Search the records below for the word "Cable". Copy each line where it occurs.

→ **MATERIALS PROVIDED**:
<<<<

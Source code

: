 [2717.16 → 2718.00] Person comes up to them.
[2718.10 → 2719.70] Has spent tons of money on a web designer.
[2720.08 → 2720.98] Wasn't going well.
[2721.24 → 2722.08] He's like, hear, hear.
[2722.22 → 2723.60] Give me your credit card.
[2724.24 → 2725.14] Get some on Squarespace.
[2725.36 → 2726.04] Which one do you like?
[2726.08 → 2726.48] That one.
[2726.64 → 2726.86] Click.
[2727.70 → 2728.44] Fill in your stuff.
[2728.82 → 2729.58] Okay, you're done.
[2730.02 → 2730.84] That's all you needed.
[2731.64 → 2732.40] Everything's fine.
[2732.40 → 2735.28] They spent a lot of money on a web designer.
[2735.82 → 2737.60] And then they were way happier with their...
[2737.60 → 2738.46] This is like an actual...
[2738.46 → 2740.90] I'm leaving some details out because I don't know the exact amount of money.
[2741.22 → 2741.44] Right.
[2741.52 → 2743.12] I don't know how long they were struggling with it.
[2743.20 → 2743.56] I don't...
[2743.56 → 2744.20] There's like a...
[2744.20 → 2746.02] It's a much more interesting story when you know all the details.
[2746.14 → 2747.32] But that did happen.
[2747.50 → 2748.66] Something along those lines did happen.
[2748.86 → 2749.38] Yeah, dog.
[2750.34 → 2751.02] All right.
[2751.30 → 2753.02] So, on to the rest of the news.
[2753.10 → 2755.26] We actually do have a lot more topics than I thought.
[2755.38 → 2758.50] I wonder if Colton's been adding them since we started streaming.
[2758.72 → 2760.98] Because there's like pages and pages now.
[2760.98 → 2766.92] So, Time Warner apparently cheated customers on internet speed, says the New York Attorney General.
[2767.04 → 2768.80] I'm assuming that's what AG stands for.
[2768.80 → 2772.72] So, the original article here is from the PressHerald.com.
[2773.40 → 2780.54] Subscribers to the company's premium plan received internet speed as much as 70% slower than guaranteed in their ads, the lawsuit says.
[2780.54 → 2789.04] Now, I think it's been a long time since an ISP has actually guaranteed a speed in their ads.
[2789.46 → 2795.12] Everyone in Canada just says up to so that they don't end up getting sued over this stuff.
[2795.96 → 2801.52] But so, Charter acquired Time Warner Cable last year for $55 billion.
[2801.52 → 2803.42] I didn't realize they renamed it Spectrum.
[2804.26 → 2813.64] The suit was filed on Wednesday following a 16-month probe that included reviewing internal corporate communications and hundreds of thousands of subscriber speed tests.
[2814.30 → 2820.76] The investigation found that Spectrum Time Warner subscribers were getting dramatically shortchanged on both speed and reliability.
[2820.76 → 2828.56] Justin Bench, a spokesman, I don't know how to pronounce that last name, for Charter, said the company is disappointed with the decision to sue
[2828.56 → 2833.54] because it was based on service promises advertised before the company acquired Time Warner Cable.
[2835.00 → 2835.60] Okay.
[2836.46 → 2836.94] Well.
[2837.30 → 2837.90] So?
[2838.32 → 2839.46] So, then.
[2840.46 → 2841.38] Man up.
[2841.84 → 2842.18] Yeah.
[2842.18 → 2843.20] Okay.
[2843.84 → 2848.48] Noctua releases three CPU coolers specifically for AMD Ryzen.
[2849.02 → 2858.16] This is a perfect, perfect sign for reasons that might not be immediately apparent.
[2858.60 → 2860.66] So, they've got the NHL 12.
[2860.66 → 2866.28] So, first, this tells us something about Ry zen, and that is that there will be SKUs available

>>>>

→ **TASK RESPONSE**:
[2795.96 → 2801.52] But so, Charter acquired Time Warner Cable last year for $55 billion.
[2828.56 → 2833.54] because it was based on service promises advertised before the company acquired Time Warner Cable.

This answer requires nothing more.